## Materials provided
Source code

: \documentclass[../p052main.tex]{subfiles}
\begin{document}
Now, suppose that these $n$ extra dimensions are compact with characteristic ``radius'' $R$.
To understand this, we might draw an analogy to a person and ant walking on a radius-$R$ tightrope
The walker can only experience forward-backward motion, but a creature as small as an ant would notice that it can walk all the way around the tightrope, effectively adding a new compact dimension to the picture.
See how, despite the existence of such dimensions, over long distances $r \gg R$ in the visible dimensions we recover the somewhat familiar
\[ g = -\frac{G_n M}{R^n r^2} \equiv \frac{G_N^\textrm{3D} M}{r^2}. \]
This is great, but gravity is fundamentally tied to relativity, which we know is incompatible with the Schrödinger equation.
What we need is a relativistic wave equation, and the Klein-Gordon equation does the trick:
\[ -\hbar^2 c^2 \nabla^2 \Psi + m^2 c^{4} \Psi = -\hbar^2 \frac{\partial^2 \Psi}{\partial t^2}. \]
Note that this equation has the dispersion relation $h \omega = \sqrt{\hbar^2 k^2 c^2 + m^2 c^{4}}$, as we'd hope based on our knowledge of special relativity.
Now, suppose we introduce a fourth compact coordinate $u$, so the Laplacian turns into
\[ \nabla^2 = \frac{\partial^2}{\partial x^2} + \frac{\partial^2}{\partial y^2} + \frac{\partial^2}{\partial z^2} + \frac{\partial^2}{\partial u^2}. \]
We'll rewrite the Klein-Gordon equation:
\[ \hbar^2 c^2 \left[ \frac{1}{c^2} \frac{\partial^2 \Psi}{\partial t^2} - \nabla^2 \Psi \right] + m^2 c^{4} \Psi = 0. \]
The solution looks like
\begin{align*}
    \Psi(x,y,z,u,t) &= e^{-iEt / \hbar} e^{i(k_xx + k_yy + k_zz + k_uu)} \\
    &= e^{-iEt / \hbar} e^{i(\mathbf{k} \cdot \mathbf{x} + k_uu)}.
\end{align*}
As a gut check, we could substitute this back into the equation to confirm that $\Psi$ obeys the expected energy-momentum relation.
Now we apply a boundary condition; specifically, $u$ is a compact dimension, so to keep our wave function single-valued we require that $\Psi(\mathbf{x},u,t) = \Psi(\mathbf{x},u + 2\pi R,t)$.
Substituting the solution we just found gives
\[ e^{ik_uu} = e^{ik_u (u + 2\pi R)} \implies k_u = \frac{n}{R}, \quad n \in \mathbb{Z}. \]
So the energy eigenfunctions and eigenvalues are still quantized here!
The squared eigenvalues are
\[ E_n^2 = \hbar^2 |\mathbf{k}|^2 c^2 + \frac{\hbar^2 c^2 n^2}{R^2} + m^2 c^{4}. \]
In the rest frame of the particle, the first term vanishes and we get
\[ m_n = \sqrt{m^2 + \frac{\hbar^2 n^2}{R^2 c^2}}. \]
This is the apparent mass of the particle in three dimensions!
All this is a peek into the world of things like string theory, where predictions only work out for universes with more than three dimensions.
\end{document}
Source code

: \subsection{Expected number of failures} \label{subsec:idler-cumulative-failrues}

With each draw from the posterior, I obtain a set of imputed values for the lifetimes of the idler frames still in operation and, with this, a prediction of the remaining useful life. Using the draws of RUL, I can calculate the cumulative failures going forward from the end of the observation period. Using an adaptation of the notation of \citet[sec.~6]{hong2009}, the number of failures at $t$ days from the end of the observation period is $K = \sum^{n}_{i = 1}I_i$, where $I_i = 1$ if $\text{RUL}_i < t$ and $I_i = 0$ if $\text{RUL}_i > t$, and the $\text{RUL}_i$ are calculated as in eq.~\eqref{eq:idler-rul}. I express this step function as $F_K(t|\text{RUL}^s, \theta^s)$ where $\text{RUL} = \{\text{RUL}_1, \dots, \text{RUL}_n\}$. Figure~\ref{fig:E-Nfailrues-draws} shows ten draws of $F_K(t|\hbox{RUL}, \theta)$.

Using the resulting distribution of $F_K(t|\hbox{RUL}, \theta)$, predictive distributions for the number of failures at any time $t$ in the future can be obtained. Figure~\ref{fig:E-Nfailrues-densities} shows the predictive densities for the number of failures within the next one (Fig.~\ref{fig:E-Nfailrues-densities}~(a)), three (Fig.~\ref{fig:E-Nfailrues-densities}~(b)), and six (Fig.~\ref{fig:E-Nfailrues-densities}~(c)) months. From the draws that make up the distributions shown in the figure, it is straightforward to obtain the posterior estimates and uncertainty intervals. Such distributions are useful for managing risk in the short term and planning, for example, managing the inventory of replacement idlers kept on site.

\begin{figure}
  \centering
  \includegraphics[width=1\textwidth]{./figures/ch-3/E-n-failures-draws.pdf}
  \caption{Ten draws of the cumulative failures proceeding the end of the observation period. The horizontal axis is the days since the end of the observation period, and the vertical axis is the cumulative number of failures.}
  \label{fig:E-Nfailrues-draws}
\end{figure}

## Required work
Whenever a line in the material contains the word "relativity", copy that line.

## Answer to this exercise
This is great, but gravity is fundamentally tied to relativity, which we know is incompatible with the Schrödinger equation.
Note that this equation has the dispersion relation $h \omega = \sqrt{\hbar^2 k^2 c^2 + m^2 c^{4}}$, as we'd hope based on our knowledge of special relativity.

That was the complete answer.